Sen. John F. Kerry of Massachusetts said he “would be prepared to vote no” on the request if the administration did not develop plans to share more authority for the reconstruction with the United Nations. Kerry added he did not believe that Congress should approve the funding without rescinding some of Bush’s tax cuts.
The debate, cosponsored by the Congressional Black Caucus Institute and Fox News Channel, was held at Morgan State University, a historically black college. Amid half a dozen interruptions from supporters of perennial fringe candidate Lyndon H. LaRouche Jr. -- some of whom were arrested -- the forum rambled over a wide spectrum of domestic issues, from health care and education to minority hiring. But none of these topics struck as many sparks as the discussion of foreign policy.

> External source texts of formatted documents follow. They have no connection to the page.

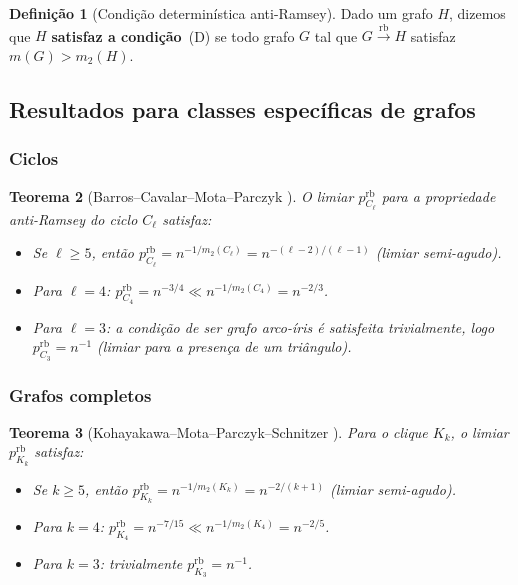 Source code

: \documentclass[reqno, 12pt]{amsart}
\numberwithin{equation}{section}
\theoremstyle{plain}
\newtheorem{theorem}{Teorema}[section]
\theoremstyle{definition}
\newtheorem{definition}[theorem]{Definição}
\newcommand{\rb}{\xrightarrow{\,\mathrm{rb}\,}}
\newcommand{\mdens}{m_2}
\newcommand{\maxdens}{m}
\begin{document}
\begin{definition}[Condição determinística anti-Ramsey]
\label{def:cond-det}
Dado um grafo $H$, dizemos que $H$ \textbf{satisfaz a condição}~(D)
se todo grafo $G$ tal que $G \rb H$ satisfaz $\maxdens(G) > \mdens(H)$.
\end{definition}

\subsection{Resultados para classes específicas de grafos}

\subsubsection*{Ciclos}

\begin{theorem}[Barros--Cavalar--Mota--Parczyk \cite{AntiCycles}]
\label{thm:anticycles}
O limiar $p_{C_\ell}^{\mathrm{rb}}$ para a propriedade anti-Ramsey do ciclo $C_\ell$
satisfaz:
\begin{itemize}
  \item Se $\ell \ge 5$, então
    $p_{C_\ell}^{\mathrm{rb}} = n^{-1/\mdens(C_\ell)} = n^{-(\ell-2)/(\ell-1)}$
    (limiar semi-agudo).
  \item Para $\ell = 4$:
    $p_{C_4}^{\mathrm{rb}} = n^{-3/4} \ll n^{-1/\mdens(C_4)} = n^{-2/3}$.
  \item Para $\ell = 3$: a condição de ser grafo arco-íris é satisfeita
    trivialmente, logo
    $p_{C_3}^{\mathrm{rb}} = n^{-1}$ (limiar para a presença de um triângulo).
\end{itemize}
\end{theorem}

\subsubsection*{Grafos completos}

\begin{theorem}[Kohayakawa--Mota--Parczyk--Schnitzer \cite{AntiComplete}]
\label{thm:anticomplete}
Para o clique $K_k$, o limiar $p_{K_k}^{\mathrm{rb}}$ satisfaz:
\begin{itemize}
  \item Se $k \ge 5$, então
    $p_{K_k}^{\mathrm{rb}} = n^{-1/\mdens(K_k)} = n^{-2/(k+1)}$
    (limiar semi-agudo).
  \item Para $k = 4$:
    $p_{K_4}^{\mathrm{rb}} = n^{-7/15} \ll n^{-1/\mdens(K_4)} = n^{-2/5}$.
  \item Para $k = 3$: trivialmente $p_{K_3}^{\mathrm{rb}} = n^{-1}$.
\end{itemize}
\end{theorem}
\end{document}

Just as in last week’s debate in Albuquerque, the most pointed exchange Tuesday came between Lieberman and Dean. Last week the subject was trade; Tuesday night it was Israel.
The confrontation began when Dean was asked if he truly meant, as he suggested in comments at a rally last week, that the U.S. should not “take sides” in the bloody conflict between Israel and the Palestinians.
“Of course I don’t mean any such thing, that we are going to take a stance that belies our historical relationship with Israel,” Dean said. “What I do mean is we need to be a credible negotiator, a facilitator for peace in the Middle East. And that means we have to be trusted by both sides.”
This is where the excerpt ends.